Use of Kalman filter in finance and estimation of value-at-risk

Kalman filter is, in certain sense, a way to give the moving average of a time series. It keeps track on a vector of state variables with its corresponding covariance matrix. The Kalman algorithm usually give a converging covariance matrix after several iterations of prediction-update. A common use is to give educated guess of the current state, and prediction (in range of value) of a future state with level of confidence. In the case of value-at-risk of a portfolio, we will need the covariance matrix of return of the assets in the portfolio. Therefore we might be able to make use of Kalman filter to find the VaR.

Below are some related papers that I found. The symbols we used are standardized at the bottom (adapted from the Kalman cheatsheet).

Arnold et al (2008) A simplified approach to understanding the Kalman filter technique

@article{
  author = {Tom Arnold and Mark J. Bertus and Jonathan Godbey},
  title = {A simplified approach to understanding the Kalman filter technique},
  journal = {The Engineering Journal},
  volume = 53,
  pages = {140--155},
  year = 2008,
  issn = {0013-791X},
  doi = {10.1080/00137910802058574},
  url = {https://scholarship.richmond.edu/finance-faculty-publications/8/},
}

This paper is not about VaR but this is an interesting paper to explain how to use Kalman filter for price prediction, without matrix notation and use scalar instead, and with algorithm examples in Excel.
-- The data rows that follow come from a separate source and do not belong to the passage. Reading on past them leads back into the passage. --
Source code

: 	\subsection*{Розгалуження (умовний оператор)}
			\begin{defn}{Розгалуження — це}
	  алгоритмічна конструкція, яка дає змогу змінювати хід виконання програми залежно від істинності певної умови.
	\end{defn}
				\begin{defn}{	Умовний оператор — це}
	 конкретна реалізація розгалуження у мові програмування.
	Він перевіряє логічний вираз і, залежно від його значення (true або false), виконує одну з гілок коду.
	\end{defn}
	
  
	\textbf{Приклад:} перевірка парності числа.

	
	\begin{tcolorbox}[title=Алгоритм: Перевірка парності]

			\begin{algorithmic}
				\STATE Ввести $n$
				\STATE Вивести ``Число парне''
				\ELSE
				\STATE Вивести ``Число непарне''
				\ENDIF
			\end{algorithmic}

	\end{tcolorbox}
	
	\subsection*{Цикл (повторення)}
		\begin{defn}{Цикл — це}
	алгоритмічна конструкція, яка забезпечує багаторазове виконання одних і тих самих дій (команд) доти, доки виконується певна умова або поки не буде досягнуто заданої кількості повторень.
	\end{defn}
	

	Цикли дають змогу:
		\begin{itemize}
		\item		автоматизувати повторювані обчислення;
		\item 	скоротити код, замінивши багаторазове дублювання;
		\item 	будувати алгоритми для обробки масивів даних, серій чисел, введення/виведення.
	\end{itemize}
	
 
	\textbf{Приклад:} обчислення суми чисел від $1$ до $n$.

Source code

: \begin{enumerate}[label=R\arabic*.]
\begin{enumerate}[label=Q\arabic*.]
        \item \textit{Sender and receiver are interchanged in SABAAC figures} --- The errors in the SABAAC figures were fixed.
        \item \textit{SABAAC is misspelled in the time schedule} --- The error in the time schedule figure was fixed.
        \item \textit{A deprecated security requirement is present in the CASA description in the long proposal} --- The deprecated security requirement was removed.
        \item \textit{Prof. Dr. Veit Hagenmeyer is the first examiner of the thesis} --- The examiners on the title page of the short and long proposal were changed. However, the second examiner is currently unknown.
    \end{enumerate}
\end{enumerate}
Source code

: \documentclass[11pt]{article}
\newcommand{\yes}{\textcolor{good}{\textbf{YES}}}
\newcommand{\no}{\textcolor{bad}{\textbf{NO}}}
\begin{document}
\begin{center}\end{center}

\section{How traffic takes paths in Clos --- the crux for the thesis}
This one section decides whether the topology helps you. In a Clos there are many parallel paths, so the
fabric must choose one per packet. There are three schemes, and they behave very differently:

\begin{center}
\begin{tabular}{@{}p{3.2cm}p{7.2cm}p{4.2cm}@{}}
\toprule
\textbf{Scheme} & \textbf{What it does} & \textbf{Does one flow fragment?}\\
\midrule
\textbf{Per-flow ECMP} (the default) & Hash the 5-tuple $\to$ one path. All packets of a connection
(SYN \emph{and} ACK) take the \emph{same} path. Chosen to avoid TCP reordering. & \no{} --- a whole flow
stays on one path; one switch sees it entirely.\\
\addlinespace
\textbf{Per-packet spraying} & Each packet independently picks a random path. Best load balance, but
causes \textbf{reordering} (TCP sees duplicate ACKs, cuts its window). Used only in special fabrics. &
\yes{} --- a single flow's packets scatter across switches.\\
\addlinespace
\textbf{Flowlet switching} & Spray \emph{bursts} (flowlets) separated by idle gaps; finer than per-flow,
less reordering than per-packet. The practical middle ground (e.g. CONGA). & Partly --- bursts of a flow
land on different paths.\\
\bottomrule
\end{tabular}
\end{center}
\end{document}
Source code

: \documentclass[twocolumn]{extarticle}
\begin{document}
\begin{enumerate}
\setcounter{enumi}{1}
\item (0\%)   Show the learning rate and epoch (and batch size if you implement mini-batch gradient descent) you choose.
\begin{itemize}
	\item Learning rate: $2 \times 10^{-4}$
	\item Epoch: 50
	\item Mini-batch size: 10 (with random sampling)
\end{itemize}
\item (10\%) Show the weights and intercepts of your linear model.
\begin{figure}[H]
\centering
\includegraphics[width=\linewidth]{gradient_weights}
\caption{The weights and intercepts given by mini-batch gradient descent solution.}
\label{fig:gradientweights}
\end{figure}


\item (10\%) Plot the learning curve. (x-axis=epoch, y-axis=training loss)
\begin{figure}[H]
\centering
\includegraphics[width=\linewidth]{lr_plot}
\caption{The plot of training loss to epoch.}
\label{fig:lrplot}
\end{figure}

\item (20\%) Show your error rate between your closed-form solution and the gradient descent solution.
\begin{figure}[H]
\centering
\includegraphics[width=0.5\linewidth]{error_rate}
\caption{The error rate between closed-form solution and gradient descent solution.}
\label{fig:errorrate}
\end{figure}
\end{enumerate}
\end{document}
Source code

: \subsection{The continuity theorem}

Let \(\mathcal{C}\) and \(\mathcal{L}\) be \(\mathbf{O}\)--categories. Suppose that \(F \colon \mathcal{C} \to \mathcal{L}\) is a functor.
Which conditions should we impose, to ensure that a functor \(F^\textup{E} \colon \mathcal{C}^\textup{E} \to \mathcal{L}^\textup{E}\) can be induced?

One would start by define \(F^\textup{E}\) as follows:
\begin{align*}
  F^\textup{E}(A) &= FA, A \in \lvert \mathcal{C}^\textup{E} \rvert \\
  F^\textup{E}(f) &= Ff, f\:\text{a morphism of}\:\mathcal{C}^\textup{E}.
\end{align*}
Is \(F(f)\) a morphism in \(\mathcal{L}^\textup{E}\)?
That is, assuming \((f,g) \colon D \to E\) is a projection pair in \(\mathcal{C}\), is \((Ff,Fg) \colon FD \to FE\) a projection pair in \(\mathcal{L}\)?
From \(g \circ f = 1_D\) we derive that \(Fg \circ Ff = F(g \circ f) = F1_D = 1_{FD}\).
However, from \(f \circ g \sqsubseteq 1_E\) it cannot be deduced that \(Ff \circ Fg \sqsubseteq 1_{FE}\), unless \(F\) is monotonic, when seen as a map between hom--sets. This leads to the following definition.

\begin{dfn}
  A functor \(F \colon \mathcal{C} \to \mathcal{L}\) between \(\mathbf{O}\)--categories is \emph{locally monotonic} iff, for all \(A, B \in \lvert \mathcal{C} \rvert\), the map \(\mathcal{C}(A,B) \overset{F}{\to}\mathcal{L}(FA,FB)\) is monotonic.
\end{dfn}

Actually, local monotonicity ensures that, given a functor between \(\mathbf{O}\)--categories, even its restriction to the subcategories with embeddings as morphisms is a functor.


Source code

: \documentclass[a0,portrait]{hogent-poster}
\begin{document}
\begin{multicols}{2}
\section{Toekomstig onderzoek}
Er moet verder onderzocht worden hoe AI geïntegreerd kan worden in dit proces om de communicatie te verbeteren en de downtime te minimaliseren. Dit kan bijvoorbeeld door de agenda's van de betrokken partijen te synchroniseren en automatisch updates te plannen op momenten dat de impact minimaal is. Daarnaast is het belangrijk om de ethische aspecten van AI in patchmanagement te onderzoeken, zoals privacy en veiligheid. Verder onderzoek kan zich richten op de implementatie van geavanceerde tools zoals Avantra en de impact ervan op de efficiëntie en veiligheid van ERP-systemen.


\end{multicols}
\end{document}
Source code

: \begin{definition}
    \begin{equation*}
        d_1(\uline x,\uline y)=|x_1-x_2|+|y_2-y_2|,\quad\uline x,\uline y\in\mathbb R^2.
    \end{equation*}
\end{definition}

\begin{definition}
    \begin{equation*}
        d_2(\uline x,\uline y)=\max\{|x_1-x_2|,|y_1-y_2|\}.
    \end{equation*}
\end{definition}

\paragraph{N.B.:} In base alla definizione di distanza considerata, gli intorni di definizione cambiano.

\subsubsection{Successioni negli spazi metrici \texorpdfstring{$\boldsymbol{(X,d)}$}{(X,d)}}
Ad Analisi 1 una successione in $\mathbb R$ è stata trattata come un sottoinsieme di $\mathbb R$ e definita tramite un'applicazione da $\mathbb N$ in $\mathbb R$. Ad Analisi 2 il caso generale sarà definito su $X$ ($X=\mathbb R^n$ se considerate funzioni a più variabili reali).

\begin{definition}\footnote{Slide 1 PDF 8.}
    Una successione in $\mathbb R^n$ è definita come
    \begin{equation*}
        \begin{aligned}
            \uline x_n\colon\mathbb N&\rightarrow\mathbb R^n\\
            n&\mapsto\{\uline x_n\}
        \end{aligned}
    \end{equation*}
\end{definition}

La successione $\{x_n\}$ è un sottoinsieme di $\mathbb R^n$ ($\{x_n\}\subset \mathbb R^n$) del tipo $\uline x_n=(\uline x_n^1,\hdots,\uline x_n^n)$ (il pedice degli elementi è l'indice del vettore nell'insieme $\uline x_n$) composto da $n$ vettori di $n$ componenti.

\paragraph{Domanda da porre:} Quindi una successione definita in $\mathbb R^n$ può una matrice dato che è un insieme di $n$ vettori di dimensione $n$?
The paper covers only the single variable time series, with the equations:

State transition: $x_{t+1\mid t} = a_t x_{t\mid t} + u_t + w_t$
Prediction: $z_{t+1\mid t} = h_t x_{t+1\mid t} + b_{t+1} + v_{t+1}$
Measurement error: $y_{t+1} = z_{t+1} - z_{t+1\mid t}$
Update: $x_{t+1\mid t+1} = x_{t+1\mid t} + k_{t+1}y_{t+1}$
Kalman gain: $k_{t+1} = \dfrac{\mathrm{Cov}[x_{t+1\mid t}, z_{t+1\mid t}]}{\mathrm{Var}[z_{t+1\mid t}]}$

In the paper, we assumed $h_t$ is known, and $u_t, a_t$ are constant over time, $w_t, v_t$ are drawn from normal distribution with zero mean and constant variance. The best result is when the predicted measurement fits the observation. Very often we do not know how to set these model parameters. But we can figure out the best fit parameters by maximum likelihood. Over $T$ periods, the probability of seeing $z_t$ given we assumed $z_{t\mid t-1} \sim N(\mu_t, \sigma^2_t)$ (normal distribution) is:

\[\prod_{t=1}^T \left[\dfrac{1}{\sqrt{2\pi\sigma^2_t}}\exp\left(-\frac{(z_t - \mu_t)^2}{2\sigma^2_t}\right)\right]\]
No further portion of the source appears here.